Sunday, June 1, 2014

Perfect Timing

     I've shared how I've been struggling with my grief and sadness over the loss of our baby. I'll admit there have been moments and days when I've become discouraged with this grieving process and the progress I've made. But God's timing is always perfect. This morning I sat at Crossgate Church in Hot Springs, AR and heard a testimony about God's faithfulness during a difficult year of trial. Then Pastor Shawn (who is a former pastor of our current church) gave a word of encouragement that resonated deep within my soul. I've turned that statement over and over in my mind all day. 

"When times are hard, we have to hold onto the truth of Who God says He is in His Word."

     Some days have been so overwhelming, I've wondered how I was going to make it. I needed to be reminded that God is faithful. He is enough. He is good, and He works good out of difficult circumstances. His Word says it's true. I've seen this to be true in my own life even in the days since the miscarriage and surgery. 
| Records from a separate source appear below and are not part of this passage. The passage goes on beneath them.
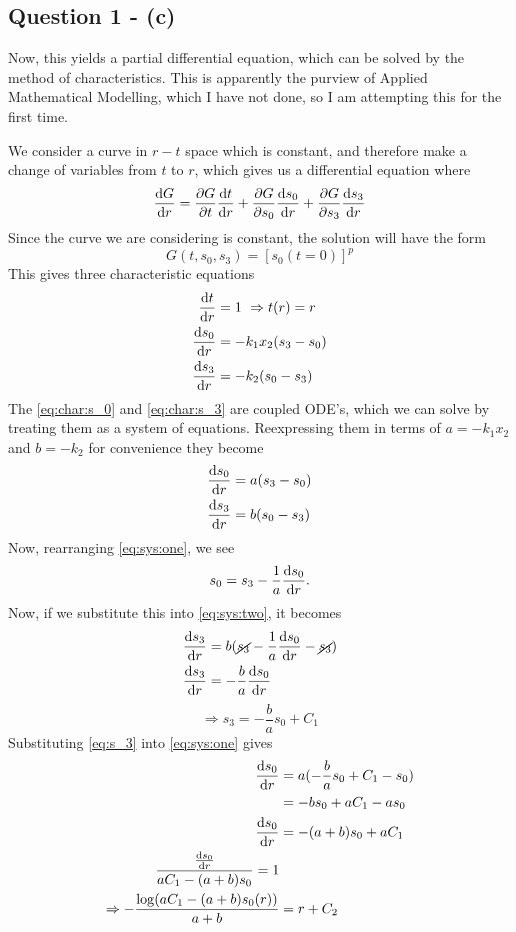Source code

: \documentclass[11pt,a4paper]{article}
\begin{document}
\subsection{Question 1 - (c)}
\label{sec:question1:subsec:partc}
Now, this yields a partial differential equation, which can be solved by the method of characteristics. This is apparently the purview of Applied Mathematical Modelling, which I have not done, so I am attempting this for the first time. 
\par We consider a curve in $r-t$ space which is constant, and therefore make a change of variables from $t$ to $r$, which gives us a differential equation where
$$ \dv{G}{r} = \pdv{G}{t} \dv{t}{r} + \pdv{G}{s_0} \dv{s_0}{r} + \pdv{G}{s_3} \dv{s_3}{r} $$
Since the curve we are considering is constant, the solution will have the form
$$ G(t,s_0,s_3) = [s_0(t=0)]^p $$
This gives three characteristic equations 
\begin{align}
\dv{t}{r} &= 1 \ \Rightarrow t(r) = r \label{eq:char:t} \\ 
\dv{s_0}{r} &= - k_1 x_2 (s_3 - s_0) \label{eq:char:s_0} \\
\dv{s_3}{r} &= - k_2 (s_0 - s_3)  \label{eq:char:s_3}
\end{align}
The \eqref{eq:char:s_0} and \eqref{eq:char:s_3} are coupled ODE's, which we can solve by treating them as a system of equations. Reexpressing them in terms of $a = - k_1 x_2 $ and $b= -k_2$ for convenience they become
\begin{align}
\dv{s_0}{r} &= a (s_3 - s_0) \label{eq:sys:one} \\
\dv{s_3}{r} &= b (s_0 - s_3) \label{eq:sys:two}
\end{align} 
Now, rearranging \eqref{eq:sys:one}, we see
\begin{equation}\label{eq:s_0}
s_0 = s_3 - \frac{1}{a} \dv{s_0}{r} .
\end{equation}
Now, if we substitute this into \eqref{eq:sys:two}, it becomes 
\begin{align*}
\dv{s_3}{r} &= b( \cancel{s_3} - \frac{1}{a} \dv{s_0}{r} - \cancel{s_3} ) \\
\dv{s_3}{r} &= - \frac{b}{a} \dv{s_0}{r} \\
\end{align*}
\begin{equation}\label{eq:s_3}
\Rightarrow s_3 = -\frac{b}{a} s_0 + C_1 
\end{equation}
Substituting \eqref{eq:s_3} into \eqref{eq:sys:one} gives
\begin{align*}
\dv{s_0}{r} &= a (- \frac{b}{a} s_0 + C_1 - s_0) \\
&= - b s_0 + a C_1 - a s_0 \\
\dv{s_0}{r} &= - (a+b) s_0 + a C_1 \\
\frac{\dv{s_0}{r}}{a C_1 - (a+b) s_0} = 1 \\
\Rightarrow - \frac{\log(a C_1 - (a+b) s_0(r)) }{a+b} &= r + C_2 \\ 
\end{align*}
\end{document}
     Jennifer, Shawn's wife, and I were catching up at their daughter's wedding shower, and she reminded me of a verse I've shared on Facebook a couple of times in recent months. She told me she loved the verse from Psalm about seeing the goodness of The Lord. She also said it was good that I've been surrounding myself with the truth of God's Word. 

     So God, in His perfect timing, reminded me today how I'm going to survive the overwhelming days still ahead for me. I trust that God is who His Word says He is. I will surround myself with the truth of His Word. I will look for God's goodness. I will praise Him for all He is and all the good He works on my behalf. 

I would have despaired unless I had believed that I would see the goodness of the LORD In the land of the living. Wait for the LORD; Be strong and let your heart take courage; Yes, wait for the LORD. (Psalms 27:13, 14 NASB)

1 comment:

  1. I love you Kaydi! You are a wonderful woman of God and I am thinking of you always.